*ASSIGNED TASK*. Copy nothing past the line containing "### 什么是EL表达式(了解)". Transcribe every line of the listing below up to and including it, from the first, except pictures.

::: RECORDS FOR PROCESSING

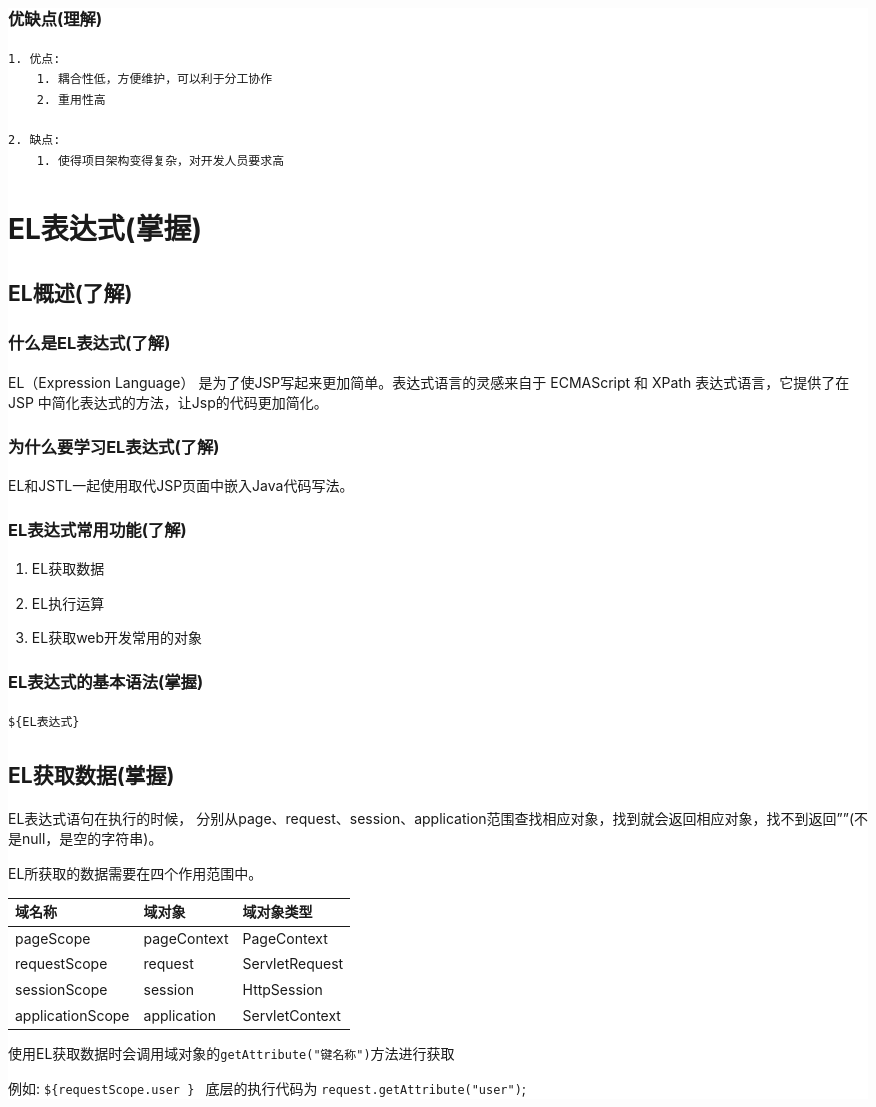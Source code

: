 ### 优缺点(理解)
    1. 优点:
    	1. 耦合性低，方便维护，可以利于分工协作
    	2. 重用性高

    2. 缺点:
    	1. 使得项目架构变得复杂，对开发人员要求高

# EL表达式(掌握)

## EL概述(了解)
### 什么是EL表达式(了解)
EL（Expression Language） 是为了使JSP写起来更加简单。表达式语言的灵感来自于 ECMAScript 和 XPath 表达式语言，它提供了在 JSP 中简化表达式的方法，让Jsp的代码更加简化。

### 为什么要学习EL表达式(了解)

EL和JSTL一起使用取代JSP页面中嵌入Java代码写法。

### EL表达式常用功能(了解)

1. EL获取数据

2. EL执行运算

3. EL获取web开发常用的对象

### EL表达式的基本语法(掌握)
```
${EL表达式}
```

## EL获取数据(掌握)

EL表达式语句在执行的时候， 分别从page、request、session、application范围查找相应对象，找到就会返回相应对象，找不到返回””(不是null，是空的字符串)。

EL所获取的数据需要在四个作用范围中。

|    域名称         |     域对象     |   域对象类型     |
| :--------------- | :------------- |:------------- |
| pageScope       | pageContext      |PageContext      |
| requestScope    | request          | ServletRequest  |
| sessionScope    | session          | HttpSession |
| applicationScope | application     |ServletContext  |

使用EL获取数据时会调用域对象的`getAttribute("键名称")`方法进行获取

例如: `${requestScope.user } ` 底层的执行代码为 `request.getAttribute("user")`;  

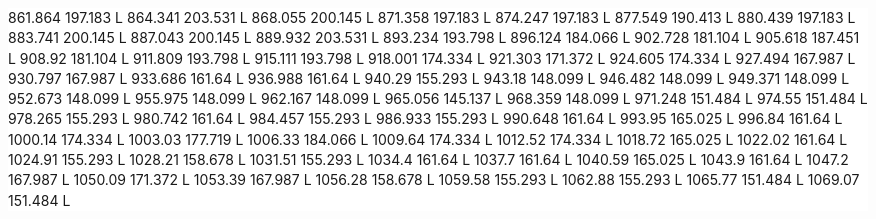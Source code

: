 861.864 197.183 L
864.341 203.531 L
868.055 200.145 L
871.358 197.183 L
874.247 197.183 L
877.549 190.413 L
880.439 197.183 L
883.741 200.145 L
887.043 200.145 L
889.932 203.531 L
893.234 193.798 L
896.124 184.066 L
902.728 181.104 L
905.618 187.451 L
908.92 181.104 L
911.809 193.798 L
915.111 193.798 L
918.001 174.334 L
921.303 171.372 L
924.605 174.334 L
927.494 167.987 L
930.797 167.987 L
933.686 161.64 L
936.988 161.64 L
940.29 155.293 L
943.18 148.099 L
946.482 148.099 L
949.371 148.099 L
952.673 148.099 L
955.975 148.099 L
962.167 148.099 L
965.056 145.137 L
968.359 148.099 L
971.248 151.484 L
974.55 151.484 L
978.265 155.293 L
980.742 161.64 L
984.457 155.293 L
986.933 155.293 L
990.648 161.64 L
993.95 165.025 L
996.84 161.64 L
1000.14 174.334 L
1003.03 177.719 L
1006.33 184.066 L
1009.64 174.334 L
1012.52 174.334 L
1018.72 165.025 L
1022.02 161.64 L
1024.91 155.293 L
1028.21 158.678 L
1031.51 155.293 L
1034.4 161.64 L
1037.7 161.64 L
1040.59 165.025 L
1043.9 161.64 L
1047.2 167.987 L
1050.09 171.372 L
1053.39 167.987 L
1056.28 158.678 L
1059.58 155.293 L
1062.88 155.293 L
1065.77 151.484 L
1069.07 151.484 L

::::::

*REPLY TO THE TASK*.
Source code

: ### 优缺点(理解)
    1. 优点:
    	1. 耦合性低，方便维护，可以利于分工协作
    	2. 重用性高

    2. 缺点:
    	1. 使得项目架构变得复杂，对开发人员要求高

# EL表达式(掌握)

## EL概述(了解)
### 什么是EL表达式(了解)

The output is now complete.